STUDY ON INVASION AND METASTASIS OF HEPATOCELLULAR CARCINOMA BY MST BASED ON MAPK-ERK SIGNALING PATHWAY

Yong Meng¹, Lihong He^{2, 3}, Xiuyong Sun^{4, *}

Department of Hepatobiliary Surgery, The First Affiliated Hospital of Shantou University Medical College, Shantou, Guangdong 515041 China - ²First Clinical Medical College of Lanzhou University, Lanzhou, PR China - ³The First Hospital of Lanzhou University, Lanzhou, PR China - ⁴Department of Hepatobiliary Surgery, the Third People's Hospital of Qingdao, Qingdao, PR China

Objective: To analyse the mechanism of invasion and metastasis of hepatocellular carcinoma by MST based on the MAPK-ERK signalling pathway. 

Methods: Human hepatoma cell lines were cultured in vitro and cells that were grown in logarithm were divided into a control group (8 cells, no treatment), a high expression group (8 cells, treatment with high expression of MST4 transfection), and a low expression group (8 cells, treatment with low expression of MST4 transfection). Real-time quantitative PCR was used to detect the expression of the inflammatory factors present in each group of hepatoma cells; MTT assay was used to detect the proliferation of cells in each group; Transwell assay was used to detect the invasion and migration ability of each group; Western blot was used to detect the expression of ERK, p-ERK protein; and ELISA was used to detect changes in the inflammatory factor levels in each group of rats. 

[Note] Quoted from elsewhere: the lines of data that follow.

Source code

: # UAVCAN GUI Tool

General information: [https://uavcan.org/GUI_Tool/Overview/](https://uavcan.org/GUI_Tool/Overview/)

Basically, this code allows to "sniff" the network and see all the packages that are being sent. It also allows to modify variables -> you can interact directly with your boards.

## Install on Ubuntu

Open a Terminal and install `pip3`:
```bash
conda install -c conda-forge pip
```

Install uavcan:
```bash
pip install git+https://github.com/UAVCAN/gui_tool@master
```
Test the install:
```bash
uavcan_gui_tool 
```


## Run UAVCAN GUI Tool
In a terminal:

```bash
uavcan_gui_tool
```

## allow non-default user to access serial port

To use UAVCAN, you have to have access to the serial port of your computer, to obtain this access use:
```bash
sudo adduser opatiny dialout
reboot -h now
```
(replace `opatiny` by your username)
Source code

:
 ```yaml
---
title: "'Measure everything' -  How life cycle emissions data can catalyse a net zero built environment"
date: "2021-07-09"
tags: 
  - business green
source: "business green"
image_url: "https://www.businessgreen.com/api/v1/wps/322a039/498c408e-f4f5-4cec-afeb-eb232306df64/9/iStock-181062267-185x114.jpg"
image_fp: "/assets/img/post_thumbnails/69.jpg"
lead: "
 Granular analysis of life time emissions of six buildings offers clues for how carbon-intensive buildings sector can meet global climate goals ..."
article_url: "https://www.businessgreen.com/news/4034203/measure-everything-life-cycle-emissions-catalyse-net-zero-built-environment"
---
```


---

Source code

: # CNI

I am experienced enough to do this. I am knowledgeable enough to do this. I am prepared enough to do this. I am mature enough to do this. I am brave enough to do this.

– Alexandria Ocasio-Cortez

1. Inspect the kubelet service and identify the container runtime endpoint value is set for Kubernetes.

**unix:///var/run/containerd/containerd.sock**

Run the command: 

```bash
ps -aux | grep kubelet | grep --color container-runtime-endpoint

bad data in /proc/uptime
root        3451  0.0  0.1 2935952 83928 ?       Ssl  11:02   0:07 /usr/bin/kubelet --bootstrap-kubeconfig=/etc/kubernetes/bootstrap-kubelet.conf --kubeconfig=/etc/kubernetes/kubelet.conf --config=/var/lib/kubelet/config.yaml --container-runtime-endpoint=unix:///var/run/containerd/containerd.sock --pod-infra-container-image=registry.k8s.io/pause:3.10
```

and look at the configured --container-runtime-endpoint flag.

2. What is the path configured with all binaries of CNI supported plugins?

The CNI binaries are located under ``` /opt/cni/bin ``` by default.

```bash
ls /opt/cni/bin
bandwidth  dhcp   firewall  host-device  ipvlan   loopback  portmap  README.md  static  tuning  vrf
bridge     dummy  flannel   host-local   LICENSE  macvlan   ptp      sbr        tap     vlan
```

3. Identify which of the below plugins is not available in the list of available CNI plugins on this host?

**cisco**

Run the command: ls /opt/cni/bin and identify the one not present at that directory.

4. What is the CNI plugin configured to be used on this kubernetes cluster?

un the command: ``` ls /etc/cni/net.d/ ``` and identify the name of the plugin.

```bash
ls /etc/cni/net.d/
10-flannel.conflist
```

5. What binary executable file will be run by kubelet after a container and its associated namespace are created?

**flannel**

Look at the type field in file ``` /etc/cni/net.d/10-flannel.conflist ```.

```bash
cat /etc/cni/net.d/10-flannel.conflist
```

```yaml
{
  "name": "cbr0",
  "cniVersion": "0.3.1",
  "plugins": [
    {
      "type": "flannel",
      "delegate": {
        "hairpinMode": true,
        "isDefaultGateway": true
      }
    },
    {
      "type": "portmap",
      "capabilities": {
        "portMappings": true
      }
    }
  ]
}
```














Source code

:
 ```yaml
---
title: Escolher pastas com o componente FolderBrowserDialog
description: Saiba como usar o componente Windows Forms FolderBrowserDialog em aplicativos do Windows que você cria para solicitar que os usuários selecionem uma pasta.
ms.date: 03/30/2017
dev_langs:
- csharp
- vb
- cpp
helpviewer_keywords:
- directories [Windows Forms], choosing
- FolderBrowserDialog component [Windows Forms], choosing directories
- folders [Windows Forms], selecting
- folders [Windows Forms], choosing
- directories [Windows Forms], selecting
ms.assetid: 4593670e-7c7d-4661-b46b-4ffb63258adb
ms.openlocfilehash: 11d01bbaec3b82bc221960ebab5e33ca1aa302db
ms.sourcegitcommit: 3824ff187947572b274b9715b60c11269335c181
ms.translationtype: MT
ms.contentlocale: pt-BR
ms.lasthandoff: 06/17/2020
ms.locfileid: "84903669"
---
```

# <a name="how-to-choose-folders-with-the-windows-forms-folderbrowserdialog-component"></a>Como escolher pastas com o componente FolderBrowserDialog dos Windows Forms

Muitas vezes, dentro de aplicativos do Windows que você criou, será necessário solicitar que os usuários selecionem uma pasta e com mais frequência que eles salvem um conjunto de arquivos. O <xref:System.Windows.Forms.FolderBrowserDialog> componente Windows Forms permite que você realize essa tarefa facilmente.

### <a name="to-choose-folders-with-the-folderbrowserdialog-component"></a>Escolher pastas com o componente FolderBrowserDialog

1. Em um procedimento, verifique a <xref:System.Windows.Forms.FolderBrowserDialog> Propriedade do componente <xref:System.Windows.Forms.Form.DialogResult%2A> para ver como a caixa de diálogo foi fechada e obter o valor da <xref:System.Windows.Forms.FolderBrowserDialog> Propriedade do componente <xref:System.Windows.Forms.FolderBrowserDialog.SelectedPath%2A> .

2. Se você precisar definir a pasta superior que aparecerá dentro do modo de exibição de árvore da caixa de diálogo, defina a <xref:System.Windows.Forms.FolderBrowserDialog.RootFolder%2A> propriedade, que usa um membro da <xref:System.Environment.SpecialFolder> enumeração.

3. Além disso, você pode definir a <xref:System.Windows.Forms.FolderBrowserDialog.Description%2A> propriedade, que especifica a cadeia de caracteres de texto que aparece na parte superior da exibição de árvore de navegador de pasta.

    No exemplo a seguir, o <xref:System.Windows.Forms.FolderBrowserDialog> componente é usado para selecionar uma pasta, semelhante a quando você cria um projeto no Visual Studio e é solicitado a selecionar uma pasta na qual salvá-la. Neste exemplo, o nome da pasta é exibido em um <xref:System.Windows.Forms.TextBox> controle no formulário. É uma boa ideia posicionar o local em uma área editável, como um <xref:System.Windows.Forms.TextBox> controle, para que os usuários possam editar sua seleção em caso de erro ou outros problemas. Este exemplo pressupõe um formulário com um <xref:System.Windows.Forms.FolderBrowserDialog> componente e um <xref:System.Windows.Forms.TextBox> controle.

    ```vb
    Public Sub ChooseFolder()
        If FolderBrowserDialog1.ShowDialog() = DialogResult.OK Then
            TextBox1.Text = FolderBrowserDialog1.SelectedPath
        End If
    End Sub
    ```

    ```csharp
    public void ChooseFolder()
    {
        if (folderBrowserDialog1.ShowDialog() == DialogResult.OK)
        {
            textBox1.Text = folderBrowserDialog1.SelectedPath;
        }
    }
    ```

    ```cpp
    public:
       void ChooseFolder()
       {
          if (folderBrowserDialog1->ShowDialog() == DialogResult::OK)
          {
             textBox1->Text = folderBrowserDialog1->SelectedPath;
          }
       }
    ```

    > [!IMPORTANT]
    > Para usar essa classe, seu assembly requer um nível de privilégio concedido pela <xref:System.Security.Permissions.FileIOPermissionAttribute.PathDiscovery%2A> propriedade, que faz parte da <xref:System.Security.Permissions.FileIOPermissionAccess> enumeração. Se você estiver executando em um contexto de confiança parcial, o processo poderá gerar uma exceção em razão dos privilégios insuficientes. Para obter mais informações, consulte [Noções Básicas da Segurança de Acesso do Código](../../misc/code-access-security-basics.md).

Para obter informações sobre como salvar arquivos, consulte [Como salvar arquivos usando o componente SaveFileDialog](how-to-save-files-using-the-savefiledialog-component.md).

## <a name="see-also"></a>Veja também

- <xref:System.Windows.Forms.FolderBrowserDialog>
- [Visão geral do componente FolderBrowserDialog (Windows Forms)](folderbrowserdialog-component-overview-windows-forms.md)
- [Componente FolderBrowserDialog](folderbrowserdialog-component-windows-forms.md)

Results: The real-time quantitative PCR results showed that the transcription levels of IL-6, IL-1β, TNF-α, and CCL-2 in high expression group of MST4 cells were significantly higher than those in the control group and the low expression group, and the difference was statistically significant (P<0.01); the MTT assay showed that the absorbance of hepatocarcinoma cells in the high expression group was also found to be significantly higher than both the control group and the low expression group, with the difference being statistically significant (P<0.01). Transwell test results showed that the number of invasion and migration of hepatocarcinoma cells in the high expression group was also significantly higher than that of the control group and the low expression group, with the difference being statistically significant (P<0.01). The results of the Western blot showed that there was no significant difference in the expression of ERK protein between the three groups (P>0.05). Furthermore, it was found that the expression of p-ERK protein in the high expression group of MST4 was significantly higher than that of the control group and low expression group, and the difference was statistically significant (P<0.01). The secretion of IL-6, IL-1β, TNF-α, CCL-2 of liver cancer cells in high expression group was also significantly higher than that of the control group and the ERK inhibitor group (P<0.01), which indicated that ERK inhibitors can significantly inhibit the secretion of inflammatory factors by liver cancer cells. 

Conclusion: MST4 can promote tumour secretion of inflammatory factors and enhance the invasion and metastasis ability of liver cancer cells through a MAPK-ERK signalling pathway.